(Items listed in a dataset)
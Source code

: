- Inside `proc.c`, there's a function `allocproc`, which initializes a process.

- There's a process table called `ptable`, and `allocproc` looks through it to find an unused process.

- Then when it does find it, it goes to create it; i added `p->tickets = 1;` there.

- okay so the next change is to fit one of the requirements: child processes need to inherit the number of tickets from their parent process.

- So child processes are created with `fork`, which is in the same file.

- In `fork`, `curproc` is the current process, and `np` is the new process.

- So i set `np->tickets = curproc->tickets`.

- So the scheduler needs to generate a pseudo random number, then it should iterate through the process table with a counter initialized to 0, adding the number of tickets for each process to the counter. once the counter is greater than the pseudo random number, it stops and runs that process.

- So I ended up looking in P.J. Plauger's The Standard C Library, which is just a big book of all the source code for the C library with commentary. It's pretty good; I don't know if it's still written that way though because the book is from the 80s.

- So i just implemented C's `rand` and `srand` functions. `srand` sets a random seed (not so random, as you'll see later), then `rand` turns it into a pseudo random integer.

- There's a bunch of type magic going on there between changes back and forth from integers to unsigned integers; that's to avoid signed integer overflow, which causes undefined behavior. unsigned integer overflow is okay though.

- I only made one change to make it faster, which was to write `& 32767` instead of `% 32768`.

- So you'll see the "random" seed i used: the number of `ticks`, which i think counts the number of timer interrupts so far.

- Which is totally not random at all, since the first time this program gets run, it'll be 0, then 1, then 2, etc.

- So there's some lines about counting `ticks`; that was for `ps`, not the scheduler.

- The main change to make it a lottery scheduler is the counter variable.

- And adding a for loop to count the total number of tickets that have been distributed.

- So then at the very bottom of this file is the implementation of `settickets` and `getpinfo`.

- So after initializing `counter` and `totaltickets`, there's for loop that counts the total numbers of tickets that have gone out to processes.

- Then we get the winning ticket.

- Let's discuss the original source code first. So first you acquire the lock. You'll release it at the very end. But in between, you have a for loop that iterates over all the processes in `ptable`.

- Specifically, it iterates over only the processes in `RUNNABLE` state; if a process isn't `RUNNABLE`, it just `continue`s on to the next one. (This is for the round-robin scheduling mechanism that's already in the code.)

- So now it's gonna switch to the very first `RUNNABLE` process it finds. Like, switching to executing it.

* _WHAT YOU NEED TO DO_
From the records above, copy only the lines starting with the line that holds "initializes a process." and going on through the line that holds "- So i just", exactly as written.

* _RESULT OF THIS TASK_
:- Inside `proc.c`, there's a function `allocproc`, which initializes a process.

- There's a process table called `ptable`, and `allocproc` looks through it to find an unused process.

- Then when it does find it, it goes to create it; i added `p->tickets = 1;` there.

- okay so the next change is to fit one of the requirements: child processes need to inherit the number of tickets from their parent process.

- So child processes are created with `fork`, which is in the same file.

- In `fork`, `curproc` is the current process, and `np` is the new process.

- So i set `np->tickets = curproc->tickets`.

- So the scheduler needs to generate a pseudo random number, then it should iterate through the process table with a counter initialized to 0, adding the number of tickets for each process to the counter. once the counter is greater than the pseudo random number, it stops and runs that process.

- So I ended up looking in P.J. Plauger's The Standard C Library, which is just a big book of all the source code for the C library with commentary. It's pretty good; I don't know if it's still written that way though because the book is from the 80s.

- So i just implemented C's `rand` and `srand` functions. `srand` sets a random seed (not so random, as you'll see later), then `rand` turns it into a pseudo random integer.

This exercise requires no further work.